The classic chicken-and-egg conundrum is largely to blame: Some manufacturers are slow to produce larger electric trucks, citing a lack of charging infrastructure, but who wants to build chargers for a commercial EV fleet that doesn’t yet exist? A congested power grid that is already strained by the demand for artificial intelligence doesn’t help either.

And the trucks themselves can be expensive, especially for drivers who already have a working diesel option. What’s more, according to BNEF’s analysis, it’s unclear whether any state and federal policies aimed at this sector could come under fire after November’s presidential election.

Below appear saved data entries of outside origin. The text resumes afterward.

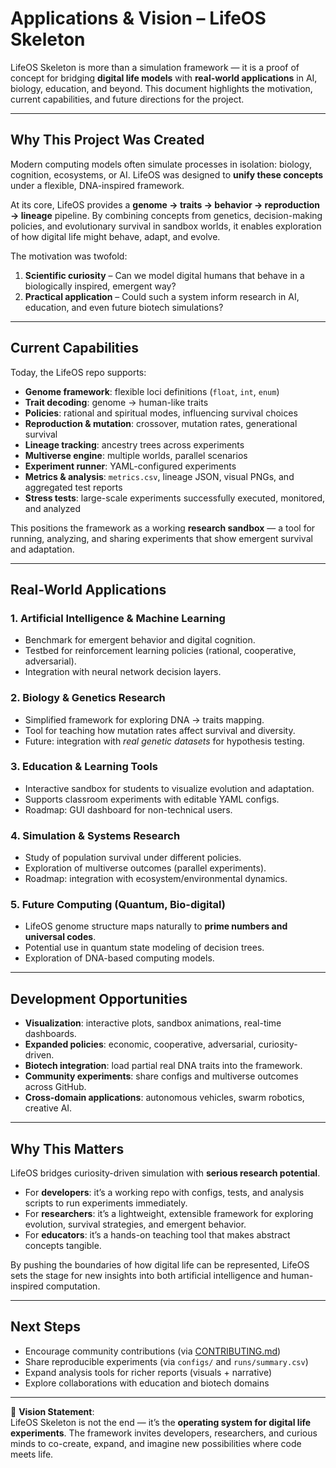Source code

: # Applications & Vision – LifeOS Skeleton

LifeOS Skeleton is more than a simulation framework — it is a proof of concept for bridging **digital life models** with **real-world applications** in AI, biology, education, and beyond. This document highlights the motivation, current capabilities, and future directions for the project.

---

## Why This Project Was Created

Modern computing models often simulate processes in isolation: biology, cognition, ecosystems, or AI. LifeOS was designed to **unify these concepts** under a flexible, DNA-inspired framework.  

At its core, LifeOS provides a **genome → traits → behavior → reproduction → lineage** pipeline. By combining concepts from genetics, decision-making policies, and evolutionary survival in sandbox worlds, it enables exploration of how digital life might behave, adapt, and evolve.

The motivation was twofold:
1. **Scientific curiosity** – Can we model digital humans that behave in a biologically inspired, emergent way?  
2. **Practical application** – Could such a system inform research in AI, education, and even future biotech simulations?

---

## Current Capabilities

Today, the LifeOS repo supports:

- **Genome framework**: flexible loci definitions (`float`, `int`, `enum`)  
- **Trait decoding**: genome → human-like traits  
- **Policies**: rational and spiritual modes, influencing survival choices  
- **Reproduction & mutation**: crossover, mutation rates, generational survival  
- **Lineage tracking**: ancestry trees across experiments  
- **Multiverse engine**: multiple worlds, parallel scenarios  
- **Experiment runner**: YAML-configured experiments  
- **Metrics & analysis**: `metrics.csv`, lineage JSON, visual PNGs, and aggregated test reports  
- **Stress tests**: large-scale experiments successfully executed, monitored, and analyzed  

This positions the framework as a working **research sandbox** — a tool for running, analyzing, and sharing experiments that show emergent survival and adaptation.

---

## Real-World Applications

### 1. Artificial Intelligence & Machine Learning
- Benchmark for emergent behavior and digital cognition.  
- Testbed for reinforcement learning policies (rational, cooperative, adversarial).  
- Integration with neural network decision layers.  

### 2. Biology & Genetics Research
- Simplified framework for exploring DNA → traits mapping.  
- Tool for teaching how mutation rates affect survival and diversity.  
- Future: integration with *real genetic datasets* for hypothesis testing.  

### 3. Education & Learning Tools
- Interactive sandbox for students to visualize evolution and adaptation.  
- Supports classroom experiments with editable YAML configs.  
- Roadmap: GUI dashboard for non-technical users.  

### 4. Simulation & Systems Research
- Study of population survival under different policies.  
- Exploration of multiverse outcomes (parallel experiments).  
- Roadmap: integration with ecosystem/environmental dynamics.  

### 5. Future Computing (Quantum, Bio-digital)
- LifeOS genome structure maps naturally to **prime numbers and universal codes**.  
- Potential use in quantum state modeling of decision trees.  
- Exploration of DNA-based computing models.  

---

## Development Opportunities

- **Visualization**: interactive plots, sandbox animations, real-time dashboards.  
- **Expanded policies**: economic, cooperative, adversarial, curiosity-driven.  
- **Biotech integration**: load partial real DNA traits into the framework.  
- **Community experiments**: share configs and multiverse outcomes across GitHub.  
- **Cross-domain applications**: autonomous vehicles, swarm robotics, creative AI.  

---

## Why This Matters

LifeOS bridges curiosity-driven simulation with **serious research potential**.  
- For **developers**: it’s a working repo with configs, tests, and analysis scripts to run experiments immediately.  
- For **researchers**: it’s a lightweight, extensible framework for exploring evolution, survival strategies, and emergent behavior.  
- For **educators**: it’s a hands-on teaching tool that makes abstract concepts tangible.  

By pushing the boundaries of how digital life can be represented, LifeOS sets the stage for new insights into both artificial intelligence and human-inspired computation.

---

## Next Steps

- Encourage community contributions (via [CONTRIBUTING.md](CONTRIBUTING.md))  
- Share reproducible experiments (via `configs/` and `runs/summary.csv`)  
- Expand analysis tools for richer reports (visuals + narrative)  
- Explore collaborations with education and biotech domains  

---

📌 **Vision Statement**:  
LifeOS Skeleton is not the end — it’s the **operating system for digital life experiments**. The framework invites developers, researchers, and curious minds to co-create, expand, and imagine new possibilities where code meets life.
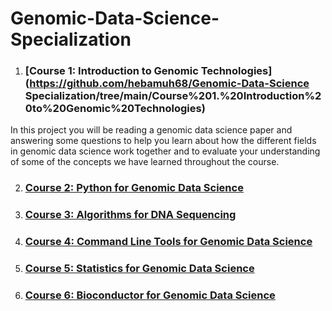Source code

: # Genomic-Data-Science-Specialization

1. ### [**Course 1: Introduction to Genomic Technologies**](https://github.com/hebamuh68/Genomic-Data-Science Specialization/tree/main/Course%201.%20Introduction%20to%20Genomic%20Technologies)
  In this project you will be reading a genomic data science paper and answering some questions to help you learn about how the different fields in genomic   data science work together and to evaluate your understanding of some of the concepts we have learned throughout the course. 

2. ### [**Course 2: Python for Genomic Data Science**]()
3. ### [**Course 3: Algorithms for DNA Sequencing**]()
4. ### [**Course 4: Command Line Tools for Genomic Data Science**]()
5. ### [**Course 5: Statistics for Genomic Data Science**]()
6. ### [**Course 6: Bioconductor for Genomic Data Science**]()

The market may soon reach a tipping point, and more electric trucks are likely to hit the road this decade as long as charging infrastructure keeps pace with this trend.

A white paper from the International Council on Clean Transportation estimates that there will be about 1.1 million zero-emission Class 4-8 trucks in 2030, up from just a few thousand today, thanks to California state goals and federal funds freed up as part of inflation reductions Work.

Activity is also increasing in Washington, D.C., where the Biden administration is now soliciting input from stakeholders on medium- and heavy-duty vehicle charging technology following the release of a long-haul trucking electrification roadmap in March. Tesla, which delivered its first electric Semi trucks to customer PepsiCo Inc. in 2022, is just one of the high-profile companies looking to expand in the emerging market.

Given the potential growth prospects, private money gives the sector a good, tough look.

For example, private equity group EQT AB, which backs charging infrastructure developer and operator Voltera, has not specified how much it plans to invest in the company, said Erwin Thompson, a partner at EQT Partners. Last month, Voltera secured a $100 million loan from units of ING Group NV and Investec Plc, which is in addition to approximately $100 million already provided to infrastructure group EQT.

“Any company we invest in, you want to make sure you’re selling a growth story; you don’t sell something that is a fully harvested fruit tree,” Thompson said in an interview. “Forecasting for 2028-2029, I have full confidence that everything will be on track.”